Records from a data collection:
────
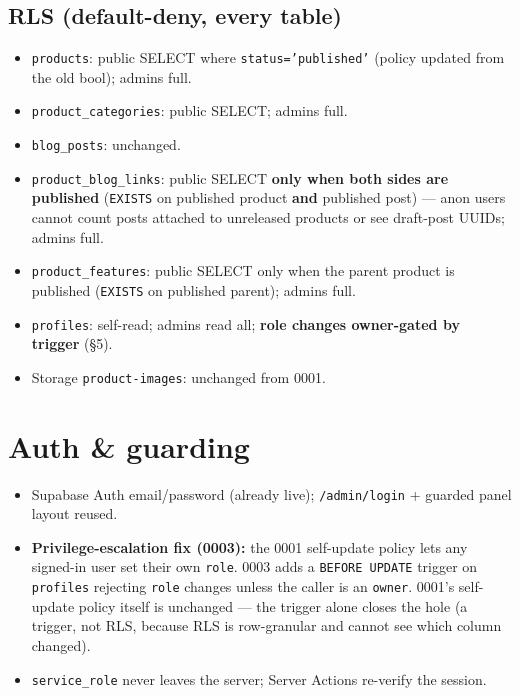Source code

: \documentclass[11pt,a4paper]{article}
\begin{document}
\subsection{RLS (default-deny, every table)}
\begin{itemize}
  \item \texttt{products}: public SELECT where \texttt{status='published'} (policy updated
        from the old bool); admins full.
  \item \texttt{product\_categories}: public SELECT; admins full.
  \item \texttt{blog\_posts}: unchanged.
  \item \texttt{product\_blog\_links}: public SELECT \textbf{only when both sides are
        published} (\texttt{EXISTS} on published product \textbf{and} published post) --- anon
        users cannot count posts attached to unreleased products or see draft-post UUIDs;
        admins full.
  \item \texttt{product\_features}: public SELECT only when the parent product is
        published (\texttt{EXISTS} on published parent); admins full.
  \item \texttt{profiles}: self-read; admins read all; \textbf{role changes owner-gated by
        trigger} (\S5).
  \item Storage \texttt{product-images}: unchanged from 0001.
\end{itemize}

\section{Auth \& guarding}
\begin{itemize}
  \item Supabase Auth email/password (already live); \texttt{/admin/login} + guarded panel
        layout reused.
  \item \textbf{Privilege-escalation fix (0003):} the 0001 self-update policy lets any
        signed-in user set their own \texttt{role}. 0003 adds a \texttt{BEFORE UPDATE}
        trigger on \texttt{profiles} rejecting \texttt{role} changes unless the caller is an
        \texttt{owner}. 0001's self-update policy itself is unchanged --- the trigger alone
        closes the hole (a trigger, not RLS, because RLS is row-granular and cannot see
        which column changed).
  \item \texttt{service\_role} never leaves the server; Server Actions re-verify the session.
\end{itemize}
\end{document}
────
- _Action item_: Write down how many lines of the data above carry the word "SELECT". Nothing else belongs in the answer.

- _Exercise answer_: 4